O Atentado de 5 de Setembro toma um evento decorrido há mais de cinquenta anos, o ataque terrorista de um grupo palestiniano que culminou com o assassinato de 11 atletas da equipa israelita nos Jogos Olímpicos de 1972 em Munique, para principalmente nos mostrar toda a acção vista a partir dos estúdios da estação televisiva norte-americana ABC News onde os jornalistas desportivos vão fazer a reportagem da ocorrência de relevância política fora do âmbito do seu trabalho habitual, por os seus estúdios serem os mais próximos do alojamento dos atletas israelitas na aldeia olímpica.

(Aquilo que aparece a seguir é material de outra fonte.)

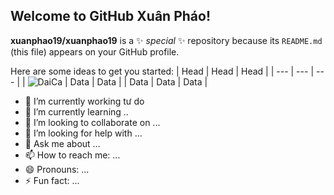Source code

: ##  Welcome to GitHub Xuân Pháo!


**xuanphao19/xuanphao19** is a ✨ _special_ ✨ repository because its `README.md` (this file) appears on your GitHub profile.

Here are some ideas to get you started:
| Head | Head | Head |
| --- | --- | --- |
| ![DaiCa](https://user-images.githubusercontent.com/83102917/224762789-b8ded563-bcf5-4d1c-b0f4-dc3300b00cd3.png) | Data | Data |
| Data | Data | Data |
- 🔭 I’m currently working tư do     
- 🌱 I’m currently learning ..
- 👯 I’m looking to collaborate on ...
- 🤔 I’m looking for help with ...
- 💬 Ask me about ...
- 📫 How to reach me: ...
- 😄 Pronouns: ...
- ⚡ Fun fact: ...


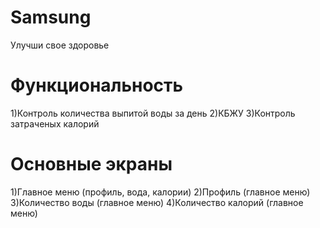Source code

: # Samsung
Улучши свое здоровье
# Функциональность
 1)Контроль количества выпитой воды за день
 2)КБЖУ
 3)Контроль затраченых калорий
# Основные экраны
 1)Главное меню (профиль, вода, калории)
 2)Профиль (главное меню)
 3)Количество воды (главное меню)
 4)Количество калорий (главное меню)
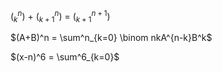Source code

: $(^n _k)$ + $(^n _{k+1})$ = $(^{n+1}_{k+1})$



$(A+B)^n = \sum^n_{k=0} \binom nkA^{n-k}B^k$


$(x-n)^6 = \sum^6_{k=0}$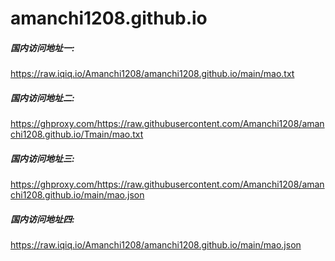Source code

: # amanchi1208.github.io

##### 国内访问地址一:
https://raw.iqiq.io/Amanchi1208/amanchi1208.github.io/main/mao.txt

##### 国内访问地址二:
https://ghproxy.com/https://raw.githubusercontent.com/Amanchi1208/amanchi1208.github.io/Tmain/mao.txt

##### 国内访问地址三:
https://ghproxy.com/https://raw.githubusercontent.com/Amanchi1208/amanchi1208.github.io/main/mao.json


##### 国内访问地址四:
https://raw.iqiq.io/Amanchi1208/amanchi1208.github.io/main/mao.json
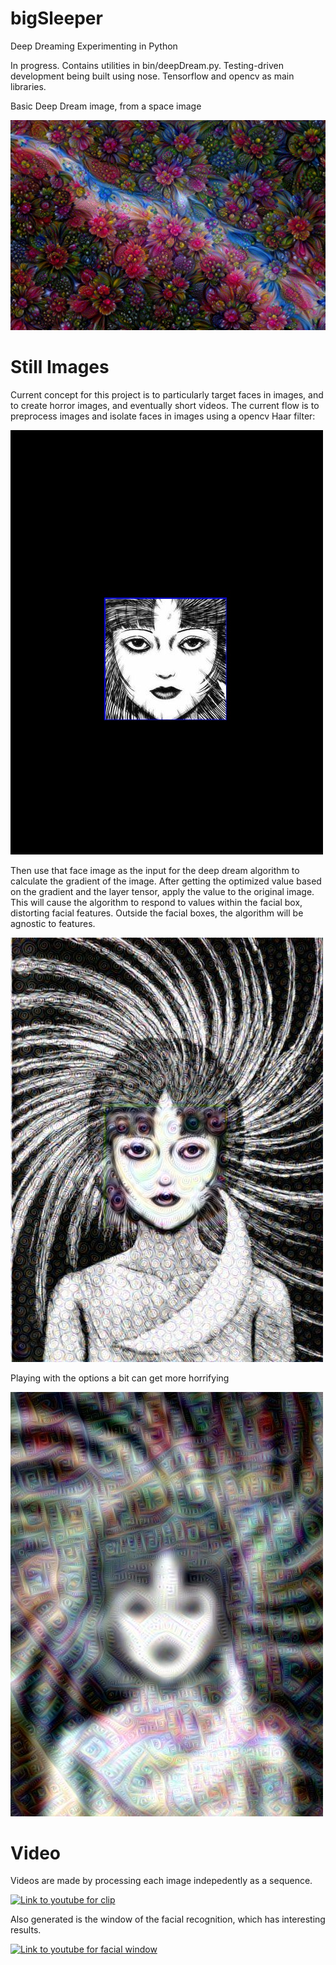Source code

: # bigSleeper
Deep Dreaming Experimenting in Python

In progress. Contains utilities in bin/deepDream.py. Testing-driven development being built using nose. Tensorflow and opencv as main libraries.

Basic Deep Dream image, from a space image

![Flowers](images/basicDeepDream.jpeg)

# Still Images

Current concept for this project is to particularly target faces in images, and to create horror images, and eventually short videos. The current flow is to preprocess images and isolate faces in images using a opencv Haar filter:

![Just a face](preprocess/face.jpg)

Then use that face image as the input for the deep dream algorithm to calculate the gradient of the image. After getting the optimized value based on the gradient and the layer tensor, apply the value to the original image. This will cause the algorithm to respond to values within the facial box, distorting facial features. Outside the facial boxes, the algorithm will be agnostic to features.

![A very creepy image](images/dream_image_out.jpg)

Playing with the options a bit can get more horrifying

![Scary](images/scary.jpg)

# Video

Videos are made by processing each image indepedently as a sequence.

[![Link to youtube for clip](http://img.youtube.com/vi/C7i4bdkKbvE/0.jpg)](http://www.youtube.com/watch?v=C7i4bdkKbvE "Basic Clip of Deep Dreamer")

Also generated is the window of the facial recognition, which has interesting results.

[![Link to youtube for facial window](http://img.youtube.com/vi/T51XGUskI3Y/0.jpg)](http://www.youtube.com/watch?v=T51XGUskI3Y "Facial Window")
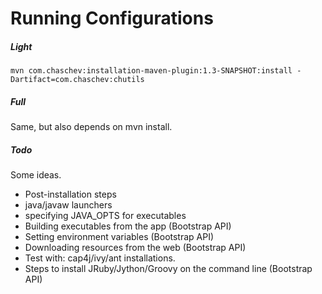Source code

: # Running Configurations

##### Light

`mvn com.chaschev:installation-maven-plugin:1.3-SNAPSHOT:install -Dartifact=com.chaschev:chutils`

##### Full

Same, but also depends on mvn install.

##### Todo

Some ideas.

- Post-installation steps
- java/javaw launchers
- specifying JAVA_OPTS for executables
- Building executables from the app (Bootstrap API)
- Setting environment variables (Bootstrap API)
- Downloading resources from the web (Bootstrap API)
- Test with: cap4j/ivy/ant installations.
- Steps to install JRuby/Jython/Groovy on the command line (Bootstrap API)
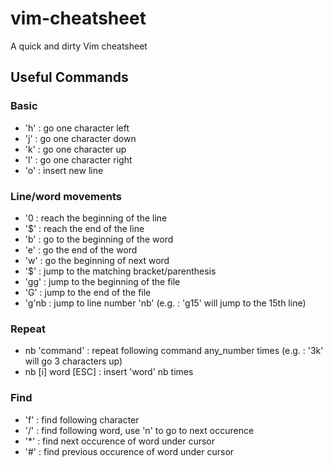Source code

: # vim-cheatsheet
A quick and dirty Vim cheatsheet

## Useful Commands
### Basic
- 'h' : go one character left
- 'j' : go one character down
- 'k' : go one character up
- 'l' : go one character right
- 'o' : insert new line

### Line/word movements
- '0          : reach the beginning of the line
- '$'         : reach the end of the line
- 'b'         : go to the beginning of the word
- 'e'         : go the end of the word
- 'w'         : go the beginning of next word
- '$'         : jump to the matching bracket/parenthesis
- 'gg'        : jump to the beginning of the file
- 'G'         : jump to the end of the file
- 'g'nb        : jump to line number 'nb' (e.g. : 'g15' will jump to the 15th line)

### Repeat
- nb 'command'          : repeat following command any_number times (e.g. : '3k' will go 3 characters up)
- nb [i] word [ESC] : insert 'word' nb times

### Find
- 'f' : find following character
- '/' : find following word, use 'n' to go to next occurence
- '*' : find next occurence of word under cursor
- '#' : find previous occurence of word under cursor
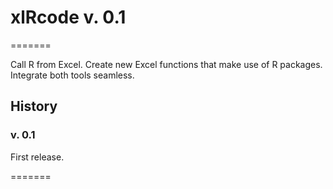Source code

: # xlRcode v. 0.1
=======

Call R from Excel. Create new Excel functions that make use of R packages. Integrate both tools seamless.

## History

### v. 0.1
First release.

=======
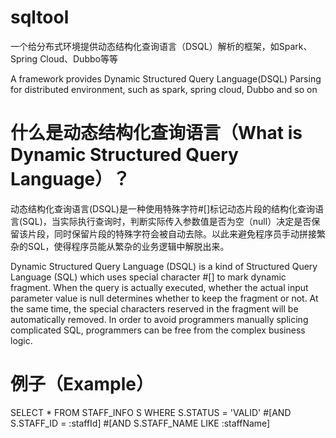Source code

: # sqltool
一个给分布式环境提供动态结构化查询语言（DSQL）解析的框架，如Spark、Spring Cloud、Dubbo等等

A framework provides Dynamic Structured Query Language(DSQL) Parsing for distributed environment, such as spark, spring cloud, Dubbo and so on

# 什么是动态结构化查询语言（What is Dynamic Structured Query Language）？
动态结构化查询语言(DSQL)是一种使用特殊字符#[]标记动态片段的结构化查询语言(SQL)，当实际执行查询时，判断实际传入参数值是否为空（null）决定是否保留该片段，同时保留片段的特殊字符会被自动去除。以此来避免程序员手动拼接繁杂的SQL，使得程序员能从繁杂的业务逻辑中解脱出来。

Dynamic Structured Query Language (DSQL) is a kind of Structured Query Language (SQL) which uses special character #[] to mark dynamic fragment. When the query is actually executed, whether the actual input parameter value is null determines whether to keep the fragment or not. At the same time, the special characters reserved in the fragment will be automatically removed. In order to avoid programmers manually splicing complicated SQL, programmers can be free from the complex business logic.

# 例子（Example）
SELECT
  *
FROM STAFF_INFO S
WHERE S.STATUS = 'VALID'
#[AND S.STAFF_ID = :staffId]
#[AND S.STAFF_NAME LIKE :staffName]
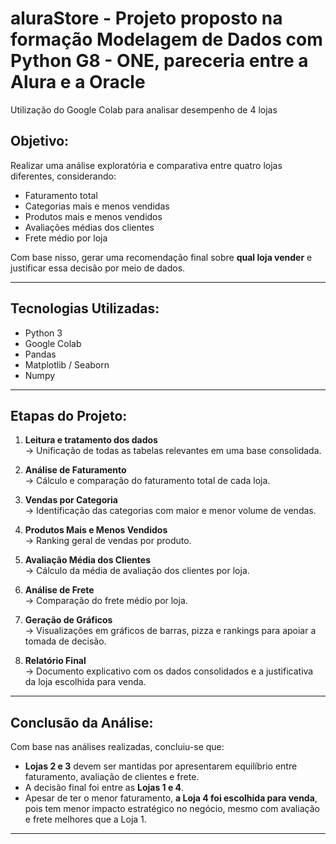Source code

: # aluraStore - Projeto proposto na formação Modelagem de Dados com Python G8 - ONE, pareceria entre a Alura e a Oracle
Utilização do Google Colab para analisar desempenho de 4 lojas

##  Objetivo:

Realizar uma análise exploratória e comparativa entre quatro lojas diferentes, considerando:
- Faturamento total
- Categorias mais e menos vendidas
- Produtos mais e menos vendidos
- Avaliações médias dos clientes
- Frete médio por loja

Com base nisso, gerar uma recomendação final sobre **qual loja vender** e justificar essa decisão por meio de dados.

---

##  Tecnologias Utilizadas:

- Python 3
- Google Colab
- Pandas
- Matplotlib / Seaborn
- Numpy
  
---

##  Etapas do Projeto:

1. **Leitura e tratamento dos dados**  
   → Unificação de todas as tabelas relevantes em uma base consolidada.

2. **Análise de Faturamento**  
   → Cálculo e comparação do faturamento total de cada loja.

3. **Vendas por Categoria**  
   → Identificação das categorias com maior e menor volume de vendas.

4. **Produtos Mais e Menos Vendidos**  
   → Ranking geral de vendas por produto.

5. **Avaliação Média dos Clientes**  
   → Cálculo da média de avaliação dos clientes por loja.

6. **Análise de Frete**  
   → Comparação do frete médio por loja.

7. **Geração de Gráficos**  
   → Visualizações em gráficos de barras, pizza e rankings para apoiar a tomada de decisão.

8. **Relatório Final**  
   → Documento explicativo com os dados consolidados e a justificativa da loja escolhida para venda.

---

##  Conclusão da Análise:

Com base nas análises realizadas, concluiu-se que:

- **Lojas 2 e 3** devem ser mantidas por apresentarem equilíbrio entre faturamento, avaliação de clientes e frete.
- A decisão final foi entre as **Lojas 1 e 4**.
- Apesar de ter o menor faturamento, **a Loja 4 foi escolhida para venda**, pois tem menor impacto estratégico no negócio, mesmo com avaliação e frete melhores que a Loja 1.

---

As 17 horas em que todo o mundo pôde acompanhar em directo os acontecimentos inauguraram uma nova mundividência da humanidade por ser a primeira vez que uma transmissão por satélite permitia o acompanhamento em simultâneo das provas desportivas, e por extensão os embates que a actualidade política podia incorporar, no caso mostrando uma guerra política que em vários planos extravasava as regras convencionais e podia de repente assumir uma violência sangrenta extraordinária patente aos olhos de todo o mundo, ampliando por seu lado de uma forma inaudita os próprios objectivos terroristas que desde então se mantiveram na ordem do dia, embora a operação não visasse apenas um efeito proclamatório já que o grupo Setembro Negro responsável pela agressão, que ao mesmo tempo violava a natureza pacifista que sempre presidira aos próprios jogos desportivos, pretendia também a libertação de um grande número de prisioneiros palestinianos detidos nas prisões do estado de Israel.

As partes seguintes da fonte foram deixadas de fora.